• DATA TO USE
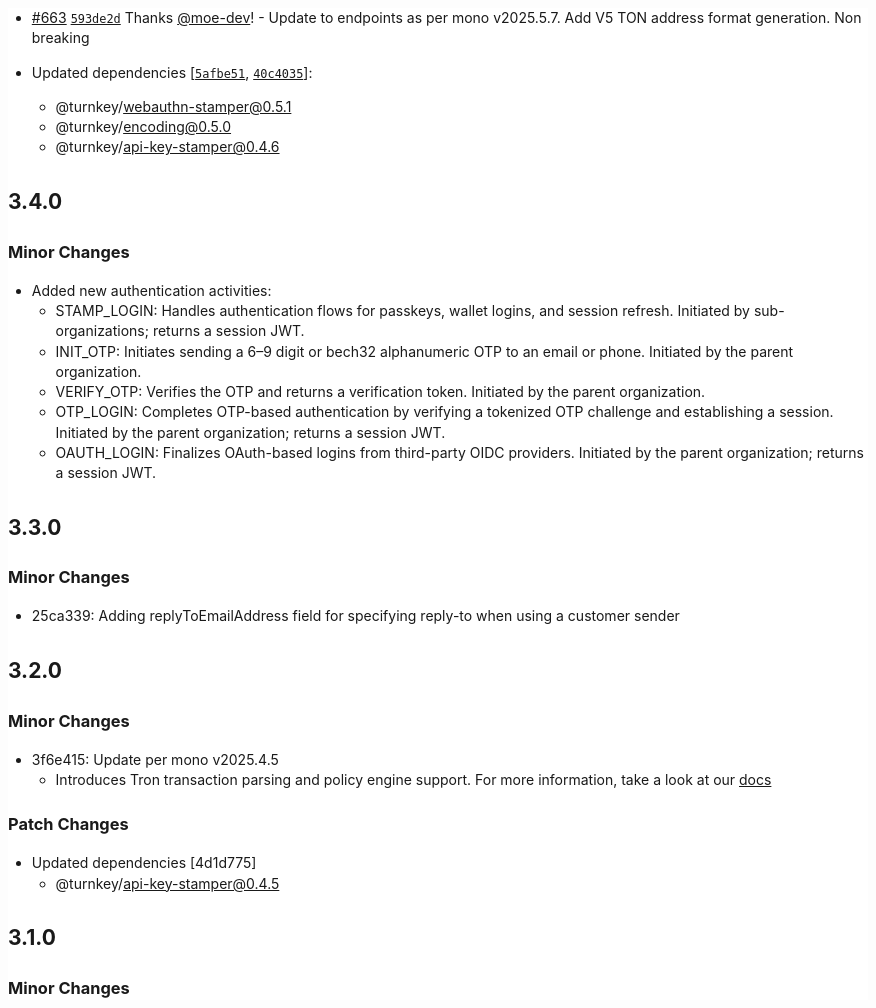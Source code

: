 - [#663](https://github.com/tkhq/sdk/pull/663) [`593de2d`](https://github.com/tkhq/sdk/commit/593de2d9404ec8cf53426f9cf832c13eefa3fbf2) Thanks [@moe-dev](https://github.com/moe-dev)! - Update to endpoints as per mono v2025.5.7. Add V5 TON address format generation. Non breaking

- Updated dependencies [[`5afbe51`](https://github.com/tkhq/sdk/commit/5afbe51949bdd1997fad083a4c1e4272ff7409dc), [`40c4035`](https://github.com/tkhq/sdk/commit/40c40359ec7096d0bca39ffc93e89361b3b11a1a)]:
  - @turnkey/webauthn-stamper@0.5.1
  - @turnkey/encoding@0.5.0
  - @turnkey/api-key-stamper@0.4.6

## 3.4.0

### Minor Changes

- Added new authentication activities:
  - STAMP_LOGIN: Handles authentication flows for passkeys, wallet logins, and session refresh. Initiated by sub-organizations; returns a session JWT.
  - INIT_OTP: Initiates sending a 6–9 digit or bech32 alphanumeric OTP to an email or phone. Initiated by the parent organization.
  - VERIFY_OTP: Verifies the OTP and returns a verification token. Initiated by the parent organization.
  - OTP_LOGIN: Completes OTP-based authentication by verifying a tokenized OTP challenge and establishing a session. Initiated by the parent organization; returns a session JWT.
  - OAUTH_LOGIN: Finalizes OAuth-based logins from third-party OIDC providers. Initiated by the parent organization; returns a session JWT.

## 3.3.0

### Minor Changes

- 25ca339: Adding replyToEmailAddress field for specifying reply-to when using a customer sender

## 3.2.0

### Minor Changes

- 3f6e415: Update per mono v2025.4.5
  - Introduces Tron transaction parsing and policy engine support. For more information, take a look at our [docs](https://docs.turnkey.com/networks/tron)

### Patch Changes

- Updated dependencies [4d1d775]
  - @turnkey/api-key-stamper@0.4.5

## 3.1.0

### Minor Changes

• THE PROBLEM
Each line with "github" in it must be identified and copied from the material.

• YOUR RESPONSE
: - [#663](https://github.com/tkhq/sdk/pull/663) [`593de2d`](https://github.com/tkhq/sdk/commit/593de2d9404ec8cf53426f9cf832c13eefa3fbf2) Thanks [@moe-dev](https://github.com/moe-dev)! - Update to endpoints as per mono v2025.5.7. Add V5 TON address format generation. Non breaking
- Updated dependencies [[`5afbe51`](https://github.com/tkhq/sdk/commit/5afbe51949bdd1997fad083a4c1e4272ff7409dc), [`40c4035`](https://github.com/tkhq/sdk/commit/40c40359ec7096d0bca39ffc93e89361b3b11a1a)]:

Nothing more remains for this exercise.